The Corporation's excellent Nick Robinson came perilously close to breaking ranks recently when he suggested in a contemptuous tweet that Boris Johnson's various Leave campaign pledges – 350 million quid a week for the NHS, slashing immigration etc – had all been unceremoniously binned by the government. Even more dangerously, Robinson wrote in the Radio Times that the BBC no longer has a duty to provide scrupulously balanced Brexit coverage.
Here's to you Mr Robinson. But despite your laudable outburst of common sense, rest assured that your oh-so-careful bosses will continue to vet every EU story until every last word is thoroughly anodyne. While our greatest political debate in living memory rages throughout a divided land, the people's broadcaster – the one we pay for – is resolutely not involved. Ludicrous.

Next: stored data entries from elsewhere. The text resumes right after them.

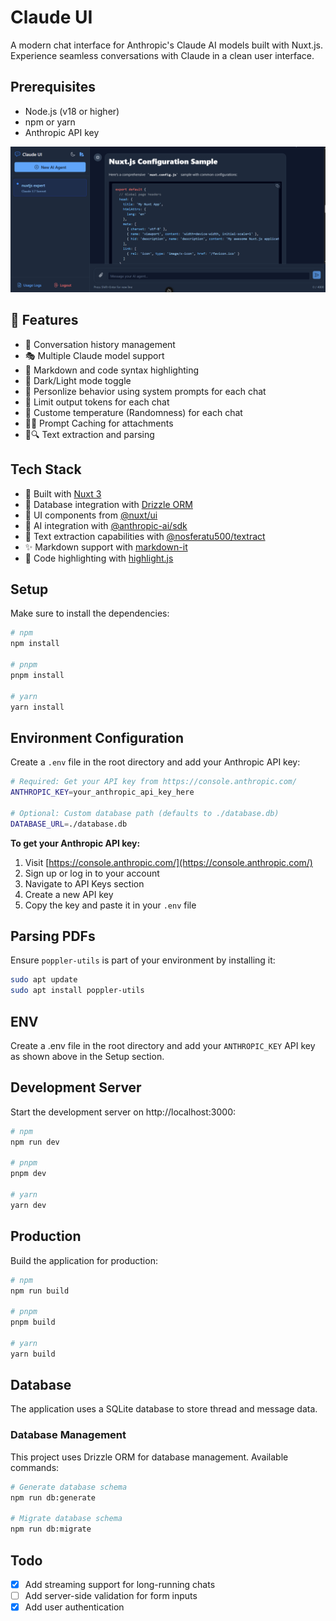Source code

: # Claude UI

A modern chat interface for Anthropic's Claude AI models built with Nuxt.js. Experience seamless conversations with Claude in a clean user interface.

## Prerequisites

- Node.js (v18 or higher)
- npm or yarn
- Anthropic API key

<p align="center">
  <img src="./public/ui.png" alt="Claude UI Screenshot">
</p>

## 🌟 Features

- 💾 Conversation history management
- 🎭 Multiple Claude model support
- 📝 Markdown and code syntax highlighting
- 🌙 Dark/Light mode toggle
- 🤖 Personlize behavior using system prompts for each chat
- 🎯 Limit output tokens for each chat
- 🔄 Custome temperature (Randomness) for each chat
- 📎💾 Prompt Caching for attachments
- 📝🔍 Text extraction and parsing

## Tech Stack

- 🚀 Built with [Nuxt 3](https://nuxt.com/)
- 💾 Database integration with [Drizzle ORM](https://orm.drizzle.team/)
- 🎨 UI components from [@nuxt/ui](https://ui.nuxt.com/)
- 🤖 AI integration with [@anthropic-ai/sdk](https://www.anthropic.com/)
- 📝 Text extraction capabilities with [@nosferatu500/textract](https://www.npmjs.com/package/@nosferatu500/textract)
- ✨ Markdown support with [markdown-it](https://github.com/markdown-it/markdown-it)
- 🎯 Code highlighting with [highlight.js](https://highlightjs.org/)

## Setup

Make sure to install the dependencies:

```bash
# npm
npm install

# pnpm
pnpm install

# yarn
yarn install
```

## Environment Configuration

Create a `.env` file in the root directory and add your Anthropic API key:

```bash
# Required: Get your API key from https://console.anthropic.com/
ANTHROPIC_KEY=your_anthropic_api_key_here

# Optional: Custom database path (defaults to ./database.db)
DATABASE_URL=./database.db
```

**To get your Anthropic API key:**

1. Visit [https://console.anthropic.com/](https://console.anthropic.com/)
2. Sign up or log in to your account
3. Navigate to API Keys section
4. Create a new API key
5. Copy the key and paste it in your `.env` file

## Parsing PDFs

Ensure `poppler-utils` is part of your environment by installing it:

```bash
sudo apt update
sudo apt install poppler-utils
```

## ENV

Create a .env file in the root directory and add your `ANTHROPIC_KEY` API key as shown above in the Setup section.

## Development Server

Start the development server on http://localhost:3000:

```bash
# npm
npm run dev

# pnpm
pnpm dev

# yarn
yarn dev
```

## Production

Build the application for production:

```bash
# npm
npm run build

# pnpm
pnpm build

# yarn
yarn build
```

## Database

The application uses a SQLite database to store thread and message data.

### Database Management

This project uses Drizzle ORM for database management. Available commands:

```bash
# Generate database schema
npm run db:generate

# Migrate database schema
npm run db:migrate
```

## Todo

- [x] Add streaming support for long-running chats
- [ ] Add server-side validation for form inputs
- [x] Add user authentication
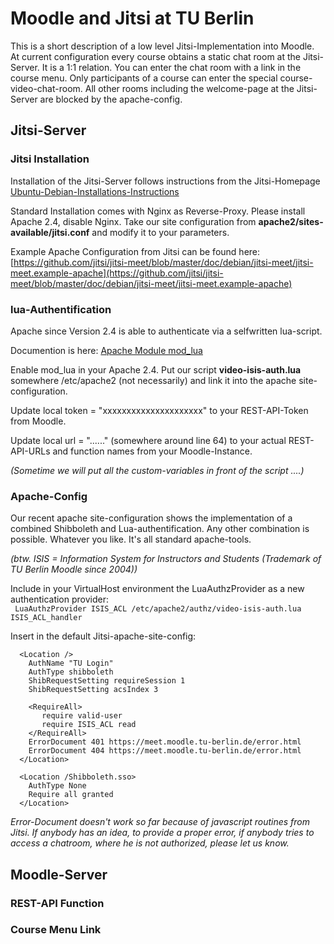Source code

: # Moodle and Jitsi at TU Berlin

This is a short description of a low level Jitsi-Implementation into Moodle. At current configuration every course obtains a static 
chat room at the Jitsi-Server. It is a 1:1 relation. You can enter the chat room with a link in the course menu. Only participants of a course 
can enter the special course-video-chat-room. All other rooms including the welcome-page at the Jitsi-Server are blocked by the apache-config.

## Jitsi-Server

### Jitsi Installation

Installation of the Jitsi-Server follows instructions from the Jitsi-Homepage  
[Ubuntu-Debian-Installations-Instructions](https://jitsi.org/downloads/ubuntu-debian-installations-instructions/)

Standard Installation comes with Nginx as Reverse-Proxy. Please install Apache 2.4, disable Nginx. Take our site configuration from 
**apache2/sites-available/jitsi.conf** and modify it to your parameters.

Example Apache Configuration from Jitsi can be found here:  
[https://github.com/jitsi/jitsi-meet/blob/master/doc/debian/jitsi-meet/jitsi-meet.example-apache](https://github.com/jitsi/jitsi-meet/blob/master/doc/debian/jitsi-meet/jitsi-meet.example-apache)

### lua-Authentification

Apache since Version 2.4 is able to authenticate via a selfwritten lua-script.

Documention is here: [Apache Module mod_lua](https://httpd.apache.org/docs/trunk/mod/mod_lua.html)

Enable mod_lua in your Apache 2.4. Put our script **video-isis-auth.lua** somewhere /etc/apache2 (not necessarily) and link it into the apache site-configuration.

Update local token = "xxxxxxxxxxxxxxxxxxxxx" to your REST-API-Token from Moodle.

Update local url = "......" (somewhere around line 64) to your actual REST-API-URLs and function names from your Moodle-Instance.

*(Sometime we will put all the custom-variables in front of the script ....)*


### Apache-Config

Our recent apache site-configuration shows the implementation of a combined Shibboleth and Lua-authentification. Any other combination is possible. 
Whatever you like. It's all standard apache-tools.

*(btw. ISIS = Information System for Instructors and Students (Trademark of TU Berlin Moodle since 2004))*

Include in your VirtualHost environment the LuaAuthzProvider as a new authentication provider:  
``` LuaAuthzProvider ISIS_ACL /etc/apache2/authz/video-isis-auth.lua ISIS_ACL_handler```

Insert in the default Jitsi-apache-site-config:
```
  <Location />
    AuthName "TU Login"
    AuthType shibboleth
    ShibRequestSetting requireSession 1
    ShibRequestSetting acsIndex 3

    <RequireAll>
       require valid-user
       require ISIS_ACL read
    </RequireAll>
    ErrorDocument 401 https://meet.moodle.tu-berlin.de/error.html
    ErrorDocument 404 https://meet.moodle.tu-berlin.de/error.html
  </Location>

  <Location /Shibboleth.sso>
    AuthType None
    Require all granted
  </Location>
```

*Error-Document doesn't work so far because of javascript routines from Jitsi. If anybody has an idea, to provide a proper error, if anybody tries to access 
a chatroom, where he is not authorized, please let us know.*

## Moodle-Server

### REST-API Function

### Course Menu Link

Had the UK's strict broadcasting regulations been slightly less draconian, chances are we wouldn't have voted Brexit. What really is the point of the BBC recruiting hundreds of renowned experts in their fields and then gagging them? Why is the Daily Mail allowed to howl about the evils of Europe when the BBC is forced to maintain a stoic silence on the advantages of remaining?
In fairness (that again), all television news outlets are hamstrung by the same restrictions. When I reviewed the morning papers on Sky News on June 23 I was told not to mention the referendum on pain of death. The referendum that was unfolding on that very momentous day. Not Sky's fault, they were just obeying the rules. But the situation was childish and absurd.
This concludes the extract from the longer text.